== Collected data ==
⟨

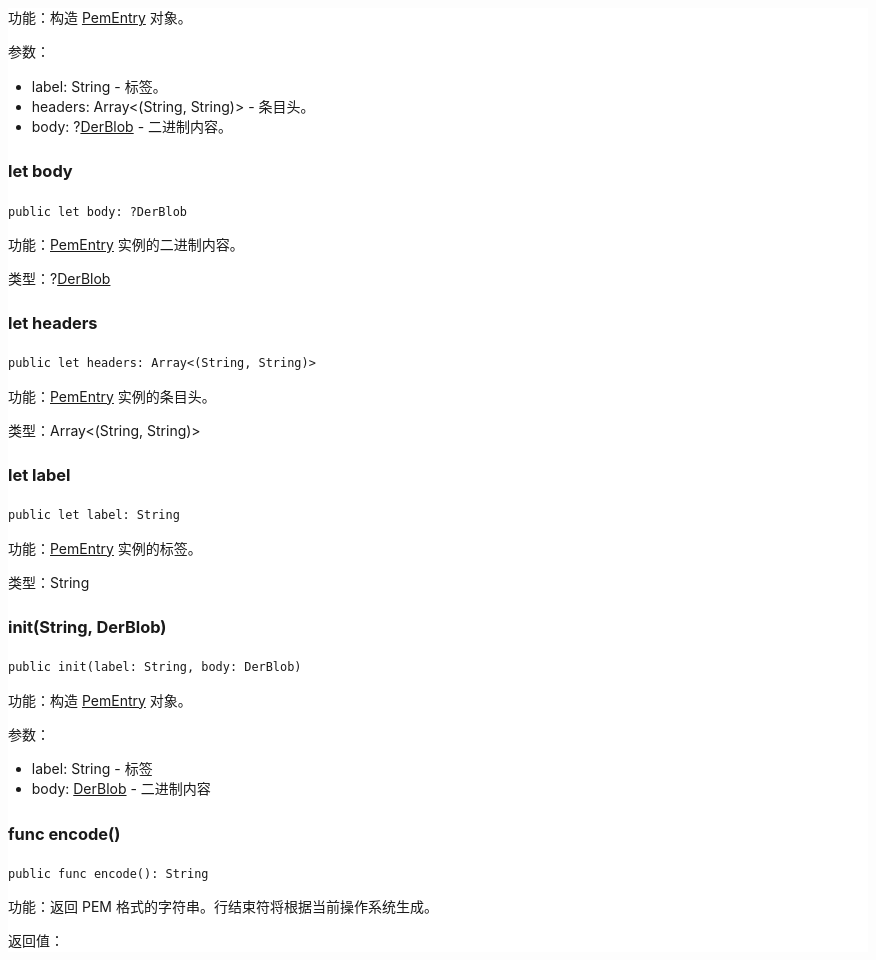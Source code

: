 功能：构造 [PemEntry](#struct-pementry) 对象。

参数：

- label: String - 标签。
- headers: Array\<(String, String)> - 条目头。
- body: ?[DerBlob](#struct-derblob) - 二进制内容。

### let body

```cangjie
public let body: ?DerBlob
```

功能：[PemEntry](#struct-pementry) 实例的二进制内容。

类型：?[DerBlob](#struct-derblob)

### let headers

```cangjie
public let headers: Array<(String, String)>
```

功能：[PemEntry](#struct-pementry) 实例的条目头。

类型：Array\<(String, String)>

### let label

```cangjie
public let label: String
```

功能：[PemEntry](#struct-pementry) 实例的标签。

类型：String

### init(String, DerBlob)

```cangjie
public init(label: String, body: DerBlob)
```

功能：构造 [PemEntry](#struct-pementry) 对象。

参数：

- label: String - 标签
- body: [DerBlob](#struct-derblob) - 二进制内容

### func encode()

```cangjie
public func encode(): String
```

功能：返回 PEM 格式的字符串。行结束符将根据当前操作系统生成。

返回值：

⟩
⟨

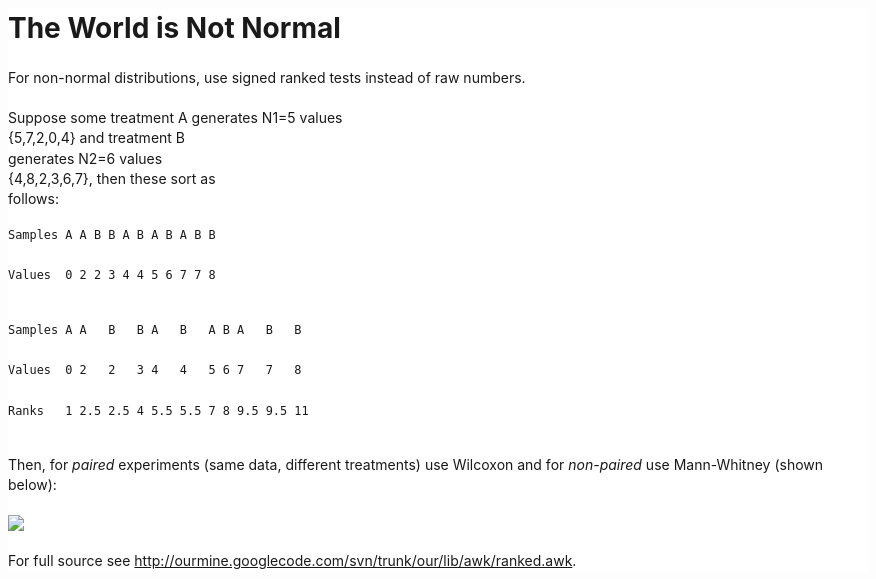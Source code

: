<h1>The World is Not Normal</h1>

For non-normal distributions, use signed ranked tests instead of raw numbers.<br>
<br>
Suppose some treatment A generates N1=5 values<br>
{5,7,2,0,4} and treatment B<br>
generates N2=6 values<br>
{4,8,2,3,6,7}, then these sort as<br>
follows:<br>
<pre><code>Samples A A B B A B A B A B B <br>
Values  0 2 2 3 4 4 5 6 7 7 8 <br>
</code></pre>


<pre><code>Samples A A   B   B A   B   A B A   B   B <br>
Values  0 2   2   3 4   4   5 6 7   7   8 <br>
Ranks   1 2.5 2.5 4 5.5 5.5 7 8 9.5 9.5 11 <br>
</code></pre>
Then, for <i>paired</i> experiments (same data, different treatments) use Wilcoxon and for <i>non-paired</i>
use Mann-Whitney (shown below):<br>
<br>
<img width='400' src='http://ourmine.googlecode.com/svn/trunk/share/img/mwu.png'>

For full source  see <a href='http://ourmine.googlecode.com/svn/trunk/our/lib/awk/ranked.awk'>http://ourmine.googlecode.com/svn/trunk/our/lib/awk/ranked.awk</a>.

⟩

== Exercise brief ==
Extract from the records above the lines from the one containing "follows:<br>" to the one containing "For full source", both lines included, exactly as they appear and with nothing else.

== Expected answer ==
follows:<br>
<pre><code>Samples A A B B A B A B A B B <br>
Values  0 2 2 3 4 4 5 6 7 7 8 <br>
</code></pre>


<pre><code>Samples A A   B   B A   B   A B A   B   B <br>
Values  0 2   2   3 4   4   5 6 7   7   8 <br>
Ranks   1 2.5 2.5 4 5.5 5.5 7 8 9.5 9.5 11 <br>
</code></pre>
Then, for <i>paired</i> experiments (same data, different treatments) use Wilcoxon and for <i>non-paired</i>
use Mann-Whitney (shown below):<br>
<br>
<img width='400' src='http://ourmine.googlecode.com/svn/trunk/share/img/mwu.png'>

For full source  see <a href='http://ourmine.googlecode.com/svn/trunk/our/lib/awk/ranked.awk'>http://ourmine.googlecode.com/svn/trunk/our/lib/awk/ranked.awk</a>.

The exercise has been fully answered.